TEREZIN, Czech Republic, June 30 (UPI) — Leadership comes in many forms. Often it springs from a crisis — often from evil. Normal people become heroes. The collapse of communism and Nazism was an end. It was also a beginning.
Last week I had lunch at London’s Oxford and Cambridge Club with Sir Michael Burton. Sir Michael was deputy commandant of the British Military Government and the last British minister in divided Berlin. He was assistant undersecretary of state for the Middle East and ambassador to Prague from 1994 to 1997. He is, like me, a Magdalen man.
Michael is a quiet hero. He is down to earth — a man of common means who has worked behind the scenes with little public credit sought. As a Knight Commander of the Royal Victorian Order and Commander of the Most Distinguished Order of St. Michael and St. George he has been honored by those who recognized his indispensability.

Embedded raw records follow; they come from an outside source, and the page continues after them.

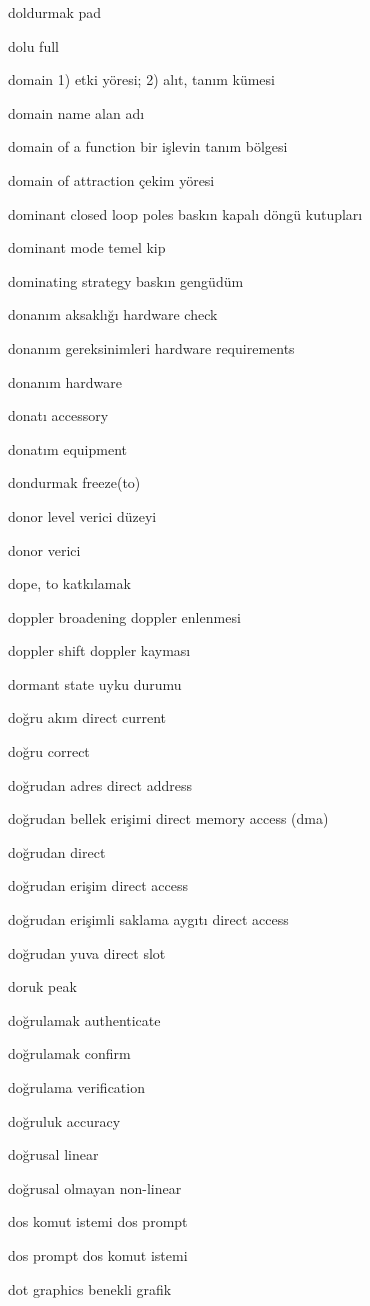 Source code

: \documentclass[12pt,fleqn]{article}\usepackage{../../common}
\begin{document}
doldurmak pad

dolu full

domain 1) etki yöresi; 2) alıt, tanım kümesi

domain name alan adı

domain of a function bir işlevin tanım bölgesi

domain of attraction çekim yöresi

dominant closed loop poles baskın kapalı döngü kutupları

dominant mode temel kip

dominating strategy baskın gengüdüm

donanım aksaklığı hardware check

donanım gereksinimleri hardware requirements

donanım hardware

donatı accessory

donatım equipment

dondurmak freeze(to)

donor level verici düzeyi

donor verici

dope, to katkılamak

doppler broadening doppler enlenmesi

doppler shift doppler kayması

dormant state uyku durumu

doğru akım direct current

doğru correct

doğrudan adres direct address

doğrudan bellek erişimi direct memory access (dma)

doğrudan direct

doğrudan erişim direct access

doğrudan erişimli saklama aygıtı direct access

doğrudan yuva direct slot

doruk peak

doğrulamak authenticate

doğrulamak confirm

doğrulama verification

doğruluk accuracy

doğrusal linear

doğrusal olmayan non-linear

dos komut istemi dos prompt

dos prompt dos komut istemi

dot graphics benekli grafik
\end{document}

“Leaders,” said Sir Michael, “see problem situations where others don’t.”
This is true of Prince Radu of Romania. Prince Radu is running as an Independent presidential candidate in Romania. He spoke to assembled guests at the Royal Over-Seas League. “We have many problems in Romania. … I will focus on agriculture; infrastructure and motorways. … We cannot ignore the Roma minority — there are 2.9 million Roma and we pretend they don’t exist; we must manage our relationship with Moldova and with Hungarians in Romania better.
“The president must be ethical and professional. He must stay within the areas defined by the constitution. … I am running to espouse the values of democracy, not monarchy. I will respect the constitution. … I will represent the state — the people — not a political party.”

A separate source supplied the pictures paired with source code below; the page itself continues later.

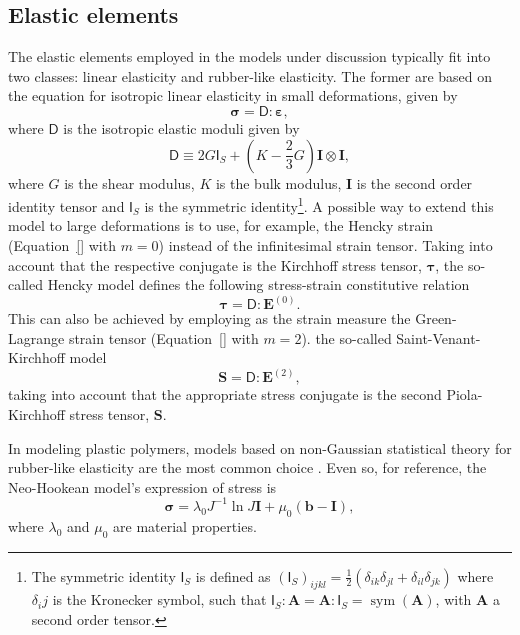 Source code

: \subsection{Elastic elements}

The elastic elements employed in the models under discussion typically fit into two classes: linear elasticity and rubber-like elasticity.
The former are based on the equation for isotropic linear elasticity in small deformations, given by
\begin{equation}
	\bm \sigma=\bm{\mathsf D}:\bm \varepsilon,
\end{equation}
where $\bm{\mathsf D}$ is the isotropic elastic moduli given by
\begin{equation}
\bm{\mathsf D}\equiv 2 G \bm{\mathsf I}_S+\left(K-\frac{2}{3} G\right) \mathbf I \otimes \mathbf I ,
\end{equation}
where $G$ is the shear modulus, $K$ is the bulk modulus, $\mathbf I$ is the second order identity tensor and $\bm{\mathsf I}_S$ is the symmetric identity\footnote{The symmetric identity $\bm{\mathsf I}_S$ is defined as $(\bm{\mathsf I}_S)_{ijkl} =\frac{1}{2}(\delta_{ik}\delta_{jl} + \delta_{il}\delta_{jk})$ where $\delta_ij$ is the Kronecker symbol, such that $\bm{\mathsf I}_S: \mathbf A = \mathbf A: \bm{\mathsf I}_S = \operatorname{sym} (\mathbf A)$, with $\mathbf A$ a second order tensor.}.
A possible way to extend this model to large deformations is to use, for example, the Hencky strain (Equation~\eqref{} with $m=0$) instead of the infinitesimal strain tensor.
Taking into account that the respective conjugate is the Kirchhoff stress tensor, $\bm \tau$, the so-called Hencky model defines the following stress-strain constitutive relation
\begin{equation}
	\label{eq:hencky_model}
	\pmb \tau=\bm{\mathsf D}:\mathbf E^{(0)}.
\end{equation}
This can also be achieved by employing as the strain measure the Green-Lagrange strain tensor (Equation~\eqref{} with $m=2$). the so-called Saint-Venant-Kirchhoff model
\begin{equation}
	\label{eq:saint_venant_kirchhoff}
	\mathbf S = \bm{\mathsf D}: \mathbf E^{(2)},
\end{equation}
taking into account that the appropriate stress conjugate is the second Piola-Kirchhoff stress tensor, $\mathbf S$.

In modeling plastic polymers, models based on non-Gaussian statistical theory for rubber-like elasticity are the most common choice \citep{holzapfelNonlinearSolidMechanics2000}.
Even so, for reference, the Neo-Hookean model's expression of stress is
\begin{equation}
  \label{eq:neo_hookean_model}
	\bm \sigma = \lambda_0 J^{-1}\ln J \mathbf{I}+\mu_0\left(\mathbf{b}-\mathbf{I}\right),
\end{equation}
where $\lambda_0$ and $\mu_0$ are material properties.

Radu is a man the Romanians should support.
In Terezin, 10 days later, the air is stifling and thick. A dark foreboding tension hangs over what was once a normal Czech town. Theresienstadt — Nazi Germany managed to make the town a symbol of annihilation. But from the ashes of the past, from the sickness of genocide, a new future arises.

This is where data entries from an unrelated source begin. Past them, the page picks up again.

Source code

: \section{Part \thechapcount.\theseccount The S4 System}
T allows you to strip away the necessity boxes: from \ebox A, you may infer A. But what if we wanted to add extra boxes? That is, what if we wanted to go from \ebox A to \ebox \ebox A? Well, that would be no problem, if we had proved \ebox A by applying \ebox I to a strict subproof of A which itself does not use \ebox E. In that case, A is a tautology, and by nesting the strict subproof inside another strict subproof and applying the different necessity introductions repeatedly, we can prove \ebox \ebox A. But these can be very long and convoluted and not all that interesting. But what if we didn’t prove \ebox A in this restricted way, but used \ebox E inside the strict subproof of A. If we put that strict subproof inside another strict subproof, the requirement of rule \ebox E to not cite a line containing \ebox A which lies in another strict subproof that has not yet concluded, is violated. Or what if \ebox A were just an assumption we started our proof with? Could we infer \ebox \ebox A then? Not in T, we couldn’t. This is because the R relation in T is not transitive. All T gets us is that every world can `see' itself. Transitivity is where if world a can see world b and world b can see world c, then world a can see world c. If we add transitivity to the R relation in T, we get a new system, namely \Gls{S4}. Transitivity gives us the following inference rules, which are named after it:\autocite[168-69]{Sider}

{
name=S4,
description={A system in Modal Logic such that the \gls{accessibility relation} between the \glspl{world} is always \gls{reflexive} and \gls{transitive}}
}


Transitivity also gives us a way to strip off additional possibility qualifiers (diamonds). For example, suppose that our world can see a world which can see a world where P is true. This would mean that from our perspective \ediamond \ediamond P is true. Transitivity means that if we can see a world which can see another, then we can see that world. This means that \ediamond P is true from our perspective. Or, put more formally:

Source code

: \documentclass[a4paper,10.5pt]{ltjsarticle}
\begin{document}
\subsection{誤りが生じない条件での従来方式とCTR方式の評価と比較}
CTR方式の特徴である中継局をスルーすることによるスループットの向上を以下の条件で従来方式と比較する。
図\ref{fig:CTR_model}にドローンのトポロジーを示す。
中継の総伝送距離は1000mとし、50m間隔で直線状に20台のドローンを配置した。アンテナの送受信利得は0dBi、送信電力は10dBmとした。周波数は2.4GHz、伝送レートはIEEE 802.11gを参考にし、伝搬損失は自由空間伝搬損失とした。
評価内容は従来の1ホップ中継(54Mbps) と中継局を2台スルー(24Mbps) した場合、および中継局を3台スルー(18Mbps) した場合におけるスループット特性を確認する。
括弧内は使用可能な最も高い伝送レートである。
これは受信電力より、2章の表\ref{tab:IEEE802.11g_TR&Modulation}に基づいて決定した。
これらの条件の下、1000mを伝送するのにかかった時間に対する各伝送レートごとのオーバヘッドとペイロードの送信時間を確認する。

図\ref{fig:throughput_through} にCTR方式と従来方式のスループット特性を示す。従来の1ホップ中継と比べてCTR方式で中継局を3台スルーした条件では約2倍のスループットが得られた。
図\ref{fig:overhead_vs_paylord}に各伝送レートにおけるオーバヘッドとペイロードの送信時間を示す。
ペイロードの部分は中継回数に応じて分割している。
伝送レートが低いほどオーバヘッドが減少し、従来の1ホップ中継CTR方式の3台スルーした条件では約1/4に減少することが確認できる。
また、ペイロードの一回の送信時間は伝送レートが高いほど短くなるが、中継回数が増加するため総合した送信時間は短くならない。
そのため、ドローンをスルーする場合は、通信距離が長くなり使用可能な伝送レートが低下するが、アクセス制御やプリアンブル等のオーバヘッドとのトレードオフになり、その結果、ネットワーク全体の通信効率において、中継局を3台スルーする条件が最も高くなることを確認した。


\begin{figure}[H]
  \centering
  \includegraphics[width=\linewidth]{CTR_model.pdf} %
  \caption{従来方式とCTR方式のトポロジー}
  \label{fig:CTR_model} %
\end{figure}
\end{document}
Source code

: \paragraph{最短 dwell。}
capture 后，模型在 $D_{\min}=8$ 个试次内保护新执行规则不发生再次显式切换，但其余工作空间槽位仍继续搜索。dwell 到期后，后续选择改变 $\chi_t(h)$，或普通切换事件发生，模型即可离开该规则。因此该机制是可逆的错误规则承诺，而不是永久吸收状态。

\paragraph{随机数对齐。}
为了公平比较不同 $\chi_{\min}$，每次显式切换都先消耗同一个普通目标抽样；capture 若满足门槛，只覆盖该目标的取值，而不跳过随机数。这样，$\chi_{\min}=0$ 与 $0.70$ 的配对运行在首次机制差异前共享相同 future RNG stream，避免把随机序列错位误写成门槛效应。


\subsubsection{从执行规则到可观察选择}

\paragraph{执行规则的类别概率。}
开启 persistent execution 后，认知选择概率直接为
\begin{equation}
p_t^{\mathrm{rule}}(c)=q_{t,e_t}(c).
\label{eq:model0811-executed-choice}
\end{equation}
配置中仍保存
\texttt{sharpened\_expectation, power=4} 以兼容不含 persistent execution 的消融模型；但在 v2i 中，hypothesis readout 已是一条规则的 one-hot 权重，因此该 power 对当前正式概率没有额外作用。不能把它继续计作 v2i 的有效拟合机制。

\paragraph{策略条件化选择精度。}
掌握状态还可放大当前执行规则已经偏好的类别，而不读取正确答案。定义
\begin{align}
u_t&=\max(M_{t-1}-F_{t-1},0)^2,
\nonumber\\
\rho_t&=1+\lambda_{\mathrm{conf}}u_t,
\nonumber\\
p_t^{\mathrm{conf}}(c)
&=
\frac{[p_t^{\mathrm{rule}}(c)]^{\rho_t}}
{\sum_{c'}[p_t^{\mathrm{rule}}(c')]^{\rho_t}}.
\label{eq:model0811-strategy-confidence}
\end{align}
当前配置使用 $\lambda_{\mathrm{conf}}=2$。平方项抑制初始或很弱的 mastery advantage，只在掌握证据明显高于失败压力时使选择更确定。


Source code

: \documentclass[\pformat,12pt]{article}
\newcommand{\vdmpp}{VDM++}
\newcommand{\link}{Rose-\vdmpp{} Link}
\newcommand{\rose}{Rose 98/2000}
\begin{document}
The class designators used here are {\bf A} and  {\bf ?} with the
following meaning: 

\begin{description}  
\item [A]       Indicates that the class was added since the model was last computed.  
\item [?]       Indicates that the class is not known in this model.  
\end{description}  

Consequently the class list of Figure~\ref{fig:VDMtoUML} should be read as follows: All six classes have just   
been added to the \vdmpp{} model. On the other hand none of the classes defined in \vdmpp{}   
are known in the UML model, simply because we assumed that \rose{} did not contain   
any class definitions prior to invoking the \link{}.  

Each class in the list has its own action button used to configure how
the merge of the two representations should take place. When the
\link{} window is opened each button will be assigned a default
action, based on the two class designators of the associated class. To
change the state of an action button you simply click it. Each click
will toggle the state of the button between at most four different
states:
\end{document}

Today, the last day of the 5th Holocaust Era Assets Conference after Washington, Stockholm, Rome and Berlin, the venue is the Riding Hall of Terezin — the former German show camp from which tens of thousands were deported to death camps. Bright minds and talents were wiped from the face of the Earth. Culture was obliterated, replaced by diabolical theater. In the 1940s smoke and mirrors masking genocide was certified by the Swiss-based International Committee of the Red Cross as perfectly normal. Only recently has the ICRC apologized after resisting for decades.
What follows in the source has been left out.